Nothing in the new Marcos administration shows any reversal of the state of the nation. In fact, Marcos Jr’.s first State of the Nation Address reiterates the business-as-usual continuity in economic policies, if not expanding their neoliberal trajectory:
- Amending investment laws to allow foreign investments in previously protected sectors.
- The return of public-private partnerships, especially for infrastructure, would once again open indigenous territories to corporate encroachment.
- Lack of reform in the tax regime and dependence on indirect taxes continue to burden Filipinos. The prices of basic goods have swelled without the corresponding increase in peoples’ wages.

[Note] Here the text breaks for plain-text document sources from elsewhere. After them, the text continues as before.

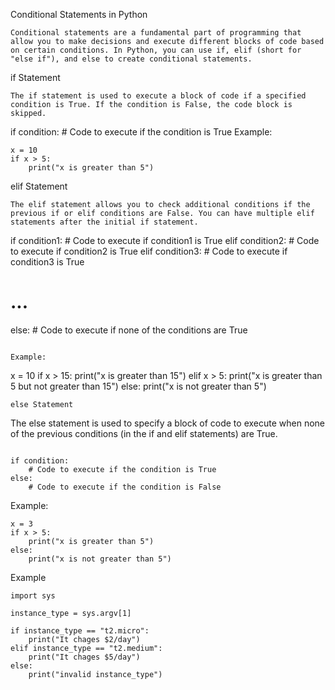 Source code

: Conditional Statements in Python
```
Conditional statements are a fundamental part of programming that allow you to make decisions and execute different blocks of code based on certain conditions. In Python, you can use if, elif (short for "else if"), and else to create conditional statements.
```

if Statement
```
The if statement is used to execute a block of code if a specified condition is True. If the condition is False, the code block is skipped.
```
if condition:
    # Code to execute if the condition is True
Example:
```
x = 10
if x > 5:
    print("x is greater than 5")
```

elif Statement

```
The elif statement allows you to check additional conditions if the previous if or elif conditions are False. You can have multiple elif statements after the initial if statement.
```

if condition1:
    # Code to execute if condition1 is True
elif condition2:
    # Code to execute if condition2 is True
elif condition3:
    # Code to execute if condition3 is True
# ...
else:
    # Code to execute if none of the conditions are True
```

Example:
```
x = 10
if x > 15:
    print("x is greater than 15")
elif x > 5:
    print("x is greater than 5 but not greater than 15")
else:
    print("x is not greater than 5")

```
else Statement
```
The else statement is used to specify a block of code to execute when none of the previous conditions (in the if and elif statements) are True.
```

if condition:
    # Code to execute if the condition is True
else:
    # Code to execute if the condition is False
```

Example:
```
x = 3
if x > 5:
    print("x is greater than 5")
else:
    print("x is not greater than 5")
```

Example
```
import sys

instance_type = sys.argv[1]

if instance_type == "t2.micro":
    print("It chages $2/day")
elif instance_type == "t2.medium":
    print("It chages $5/day")
else:
    print("invalid instance_type")
```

- Set to ratify the Regional Comprehensive Economic Partnership (RCEP). The trade deal is touted to improve Philippines’ trading position but, as it stands with the country’s export-orientation for its natural resources it will only intensify inequality and maldevelopment—while the Philippines exports fishery products to China, the country imports round scads, known as “poor man’s fish”, to feed its populace.
- Escalation of debt. In his first few months in office, despite increase in interests, Marcos has embarked on a debt expedition not only borrowing from traditional financial institutions such as the World Bank but also through commercial facilities. These new debts are on top of the debt already incurred from the previous administration. The Philippine debt is at about 240 billion dollars.
- Despite demands from affected communities, there is no consideration for the curbing of large-scale mining.
- The Philippine energy plan promotes renewable energy sources, and thermal coal, nuclear, and other dirty or destructive power sources in the same breath. Both renewable and non-renewable energy target ancestral domains as their site of operation. Despite pronouncements of no-coal, no meaningful roadmap for a just transition has been put forward.
With inflation historic highs, a persisting disinformation pandemic, and mounting damages from consecutive typhoons in just the first few months under Mr. Marcos Jr., the prospects for meaningful change grow bleaker for Filipinos in one of the most climate-vulnerable nations of the world.
Stand with Indigenous Peoples
If there is one thing that needs to be learned from the current situation, it is that the most critical fights for the nation’s common future can be found in its indigenous territories. It is the site where two worldviews collide: one, dominant and growth-focused, the other, marginalized but sustainable and nurturing.
These are territories under siege. Not only are these sites of environmental degradation, but conflicts often occur in consonant with resource exploitation projects. It has led to a situation where violence and coercion have been the conditions in which extractive projects are made possible.
Protecting ancestral domains and the rights of their indigenous defenders, translates into protecting watersheds and agro-ecological systems that ensure food sovereignty, climate resilience, and a healthful ecology to communities both upland and downstream. They create and secure genuinely green and gainful jobs from an economy that is harmonized with nature.
More than 50 years ago, Marcos Sr. encouraged the hoax “discovery” of the Tasadays, indigenous people who were supposed to be the “last remnants of the Stone Age.” The international celebration of the “discovery” provided the distraction from Marcos’ human rights violations, abuse of power and corruption. Similarly, Marcos Jr.’s rhetoric of going green sets the stage for furthering threats to indigenous peoples’ territories. As he speaks of renewable energy a mammoth corporation is set to mine coal in ancestral land.
With the Anti-Terrorism Act firmly in place, it now makes it easier for military and paramilitary units to silence or cause human rights abuses on communities protesting and dissenting against government supported projects. A chilling effect on dissent and heightened threat face communities in the margins and support groups rendering their lives and liberties vulnerable— setting the stage for history to repeat itself.